Stata: Data Analysis and Statistical Software

Notice: On April 23, 2014, Statalist moved from an email list to a forum, based at statalist.org.
[Date Prev][Date Next][Thread Prev][Thread Next][Date Index][Thread Index]
Re: st: regexm

From	Eric Booth <[email protected]>
To	"<[email protected]>" <[email protected]>
Subject	Re: st: regexm
Date	Sat, 27 Aug 2011 20:32:59 +0000
<>

On Sat, Aug 27, 2011 at 2:16 PM, KOTa <[email protected]> wrote:
> i have the same type of string -  "0.15%-$1(B) 0.14%-$2(B) 0.12%-$2(B)
> 0.10% th_aft." - number of digits after the dot can be 2 or 3, it's
> not constant
> and i am trying to extract the last % (i.e.0.10% in this case) using
> "$" like this:
>
> g example = regexs(0) if regexm( fee_str, "[0-9]+\.[0-9]*[%]$") or g
> example = regexs(0) if regexm( fee_str, "[0-9]+\.[0-9]*[%]+$") and it
> fails in both cases.
> the result is empty
> it does extract the first one (0.15%) if i dont use "$"

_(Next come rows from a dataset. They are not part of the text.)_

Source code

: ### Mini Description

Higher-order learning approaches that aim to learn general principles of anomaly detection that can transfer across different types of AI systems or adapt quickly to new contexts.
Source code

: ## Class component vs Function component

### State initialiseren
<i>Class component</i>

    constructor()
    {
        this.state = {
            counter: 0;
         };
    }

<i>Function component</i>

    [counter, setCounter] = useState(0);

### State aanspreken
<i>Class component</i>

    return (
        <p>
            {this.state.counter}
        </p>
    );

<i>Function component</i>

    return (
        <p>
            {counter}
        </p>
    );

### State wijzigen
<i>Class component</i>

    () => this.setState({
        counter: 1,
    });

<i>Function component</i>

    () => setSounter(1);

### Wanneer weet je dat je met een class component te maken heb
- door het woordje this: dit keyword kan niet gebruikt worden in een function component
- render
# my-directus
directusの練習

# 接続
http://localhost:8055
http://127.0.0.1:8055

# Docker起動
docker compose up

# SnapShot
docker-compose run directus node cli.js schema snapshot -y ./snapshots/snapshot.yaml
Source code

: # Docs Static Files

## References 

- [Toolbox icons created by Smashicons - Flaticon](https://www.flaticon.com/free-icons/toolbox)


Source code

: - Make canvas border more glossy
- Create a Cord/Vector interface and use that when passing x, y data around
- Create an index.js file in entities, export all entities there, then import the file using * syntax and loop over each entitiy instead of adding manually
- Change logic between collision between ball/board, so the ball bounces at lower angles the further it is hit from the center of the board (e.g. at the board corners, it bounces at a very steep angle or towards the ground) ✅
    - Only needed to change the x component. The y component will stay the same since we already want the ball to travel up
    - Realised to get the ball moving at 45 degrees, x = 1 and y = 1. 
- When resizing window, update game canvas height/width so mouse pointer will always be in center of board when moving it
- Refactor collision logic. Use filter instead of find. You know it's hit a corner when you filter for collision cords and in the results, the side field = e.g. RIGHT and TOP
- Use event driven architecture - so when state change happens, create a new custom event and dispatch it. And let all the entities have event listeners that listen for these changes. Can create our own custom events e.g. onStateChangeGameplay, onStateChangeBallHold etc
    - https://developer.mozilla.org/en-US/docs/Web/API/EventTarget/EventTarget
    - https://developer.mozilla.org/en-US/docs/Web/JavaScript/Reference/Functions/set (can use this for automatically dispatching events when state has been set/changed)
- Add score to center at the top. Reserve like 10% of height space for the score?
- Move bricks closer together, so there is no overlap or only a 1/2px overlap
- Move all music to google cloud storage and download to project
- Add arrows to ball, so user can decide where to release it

"$" at the end of your regexm won't work because .10% is not at end of the string you are searching.  Also, keep in mind that in your second search with the "$" removed:

g example = regexs(0) if regexm( fee_str, "[0-9]+\.[0-9]*[%]+")

you say that Stata finds "0.15" instead of 0.10 -- this is because regexs matches the first occurrence of a substring in a string (hence the utility of -moss-) which is "0.15".


You are asking for a regexm() that can differentiate "0.15%" from "0.10%" -- it's clear that these elements themselves are not different so you need to look around them if this is the approach you want to take.  The main difference is that 0.10% has a space character both before and after it (unlike the percents earlier in the string), so (assuming this is true for observations) you could use:
**
clear
set obs 1
g x = "0.15%-$1(B) 0.14%-$2(B) 0.12%-$2(B) 0.10% th_aft."
g example = regexs(0) if regexm( x, "[ ][0-9]+\.[0-9]*[%]+[ ]")
replace example = trim(example)
**
or just stick to the "**find x10" part of my example (which already finds this element) or use Nick's suggestions about -moss- or -split- to solve this.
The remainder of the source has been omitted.